··· Dataset extract ···

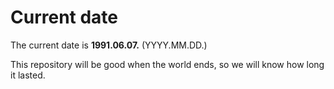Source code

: # Current date

The current date is **1991.06.07.** (YYYY.MM.DD.)

This repository will be good when the world ends, so we will know how long it lasted.
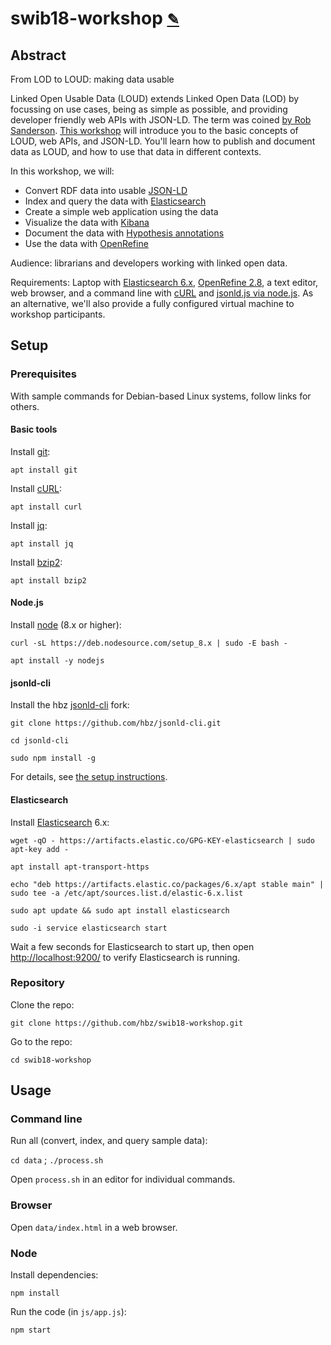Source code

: # swib18-workshop <small>[✎](http://etherpad.lobid.org/mypads/?/mypads/group/lobid-mm5v3lj/pad/view/swib18-workshop-o21dx3u5)</small>

## Abstract

From LOD to LOUD: making data usable

Linked Open Usable Data (LOUD) extends Linked Open Data (LOD) by focussing on use cases, being as simple as possible, and providing developer friendly web APIs with JSON-LD. The term was coined [by Rob Sanderson](https://www.slideshare.net/azaroth42/europeanatech-keynote-shout-it-out-loud). [This workshop](http://swib.org/swib18/programme.html#abs03) will introduce you to the basic concepts of LOUD, web APIs, and JSON-LD. You'll learn how to publish and document data as LOUD, and how to use that data in different contexts.

In this workshop, we will:

- Convert RDF data into usable [JSON-LD](https://json-ld.org/)
- Index and query the data with [Elasticsearch](https://www.elastic.co/products/elasticsearch)
- Create a simple web application using the data
- Visualize the data with [Kibana](https://www.elastic.co/products/kibana)
- Document the data with [Hypothesis annotations](https://web.hypothes.is/)
- Use the data with [OpenRefine](http://openrefine.org/)

Audience: librarians and developers working with linked open data.

Requirements: Laptop with [Elasticsearch 6.x](https://www.elastic.co/guide/en/elasticsearch/reference/current/_installation.html), [OpenRefine 2.8](https://github.com/OpenRefine/OpenRefine/wiki/Installation-Instructions), a text editor, web browser, and a command line with [cURL](https://curl.haxx.se/download.html) and [jsonld.js via node.js](https://github.com/digitalbazaar/jsonld.js#installation). As an alternative, we'll also provide a fully configured virtual machine to workshop participants.

## Setup

### Prerequisites

With sample commands for Debian-based Linux systems, follow links for others.

#### Basic tools

Install [git](https://git-scm.com/):

`apt install git`

Install [cURL](https://curl.haxx.se/download.html):

`apt install curl`

Install [jq](https://stedolan.github.io/jq/download/):

`apt install jq`

Install [bzip2](https://stedolan.github.io/jq/download/):

`apt install bzip2`

#### Node.js

Install [node](https://nodejs.org/en/download/) (8.x or higher):

`curl -sL https://deb.nodesource.com/setup_8.x | sudo -E bash -`

`apt install -y nodejs`

#### jsonld-cli

Install the hbz [jsonld-cli](https://github.com/hbz/jsonld-cli) fork:

`git clone https://github.com/hbz/jsonld-cli.git`

`cd jsonld-cli`

`sudo npm install -g`

For details, see [the setup instructions](https://github.com/hbz/jsonld-cli#installation).

#### Elasticsearch

Install [Elasticsearch](https://www.elastic.co/guide/en/elasticsearch/reference/current/install-elasticsearch.html) 6.x:

`wget -qO - https://artifacts.elastic.co/GPG-KEY-elasticsearch | sudo apt-key add -`

`apt install apt-transport-https`

`echo "deb https://artifacts.elastic.co/packages/6.x/apt stable main" | sudo tee -a /etc/apt/sources.list.d/elastic-6.x.list`

`sudo apt update && sudo apt install elasticsearch`

`sudo -i service elasticsearch start`

Wait a few seconds for Elasticsearch to start up, then open [http://localhost:9200/](http://localhost:9200/) to verify Elasticsearch is running.

### Repository

Clone the repo:

`git clone https://github.com/hbz/swib18-workshop.git`

Go to the repo:

`cd swib18-workshop`

## Usage

### Command line

Run all (convert, index, and query sample data):

`cd data` ; `./process.sh`

Open `process.sh` in an editor for individual commands.

### Browser

Open `data/index.html` in a web browser.

### Node

Install dependencies:

`npm install`

Run the code (in `js/app.js`):

`npm start`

···

Output each line of the records exactly. Any picture is skipped.

Source code

: # Current date

The current date is **1991.06.07.** (YYYY.MM.DD.)

This repository will be good when the world ends, so we will know how long it lasted.
Source code

: # swib18-workshop <small>[✎](http://etherpad.lobid.org/mypads/?/mypads/group/lobid-mm5v3lj/pad/view/swib18-workshop-o21dx3u5)</small>

## Abstract

From LOD to LOUD: making data usable

Linked Open Usable Data (LOUD) extends Linked Open Data (LOD) by focussing on use cases, being as simple as possible, and providing developer friendly web APIs with JSON-LD. The term was coined [by Rob Sanderson](https://www.slideshare.net/azaroth42/europeanatech-keynote-shout-it-out-loud). [This workshop](http://swib.org/swib18/programme.html#abs03) will introduce you to the basic concepts of LOUD, web APIs, and JSON-LD. You'll learn how to publish and document data as LOUD, and how to use that data in different contexts.

In this workshop, we will:

- Convert RDF data into usable [JSON-LD](https://json-ld.org/)
- Index and query the data with [Elasticsearch](https://www.elastic.co/products/elasticsearch)
- Create a simple web application using the data
- Visualize the data with [Kibana](https://www.elastic.co/products/kibana)
- Document the data with [Hypothesis annotations](https://web.hypothes.is/)
- Use the data with [OpenRefine](http://openrefine.org/)

Audience: librarians and developers working with linked open data.

Requirements: Laptop with [Elasticsearch 6.x](https://www.elastic.co/guide/en/elasticsearch/reference/current/_installation.html), [OpenRefine 2.8](https://github.com/OpenRefine/OpenRefine/wiki/Installation-Instructions), a text editor, web browser, and a command line with [cURL](https://curl.haxx.se/download.html) and [jsonld.js via node.js](https://github.com/digitalbazaar/jsonld.js#installation). As an alternative, we'll also provide a fully configured virtual machine to workshop participants.

## Setup

### Prerequisites

With sample commands for Debian-based Linux systems, follow links for others.

#### Basic tools

Install [git](https://git-scm.com/):

`apt install git`

Install [cURL](https://curl.haxx.se/download.html):

`apt install curl`

Install [jq](https://stedolan.github.io/jq/download/):

`apt install jq`

Install [bzip2](https://stedolan.github.io/jq/download/):

`apt install bzip2`

#### Node.js

Install [node](https://nodejs.org/en/download/) (8.x or higher):

`curl -sL https://deb.nodesource.com/setup_8.x | sudo -E bash -`

`apt install -y nodejs`

#### jsonld-cli

Install the hbz [jsonld-cli](https://github.com/hbz/jsonld-cli) fork:

`git clone https://github.com/hbz/jsonld-cli.git`

`cd jsonld-cli`

`sudo npm install -g`

For details, see [the setup instructions](https://github.com/hbz/jsonld-cli#installation).

#### Elasticsearch

Install [Elasticsearch](https://www.elastic.co/guide/en/elasticsearch/reference/current/install-elasticsearch.html) 6.x:

`wget -qO - https://artifacts.elastic.co/GPG-KEY-elasticsearch | sudo apt-key add -`

`apt install apt-transport-https`

`echo "deb https://artifacts.elastic.co/packages/6.x/apt stable main" | sudo tee -a /etc/apt/sources.list.d/elastic-6.x.list`

`sudo apt update && sudo apt install elasticsearch`

`sudo -i service elasticsearch start`

Wait a few seconds for Elasticsearch to start up, then open [http://localhost:9200/](http://localhost:9200/) to verify Elasticsearch is running.

### Repository

Clone the repo:

`git clone https://github.com/hbz/swib18-workshop.git`

Go to the repo:

`cd swib18-workshop`

## Usage

### Command line

Run all (convert, index, and query sample data):

`cd data` ; `./process.sh`

Open `process.sh` in an editor for individual commands.

### Browser

Open `data/index.html` in a web browser.

### Node

Install dependencies:

`npm install`

Run the code (in `js/app.js`):

`npm start`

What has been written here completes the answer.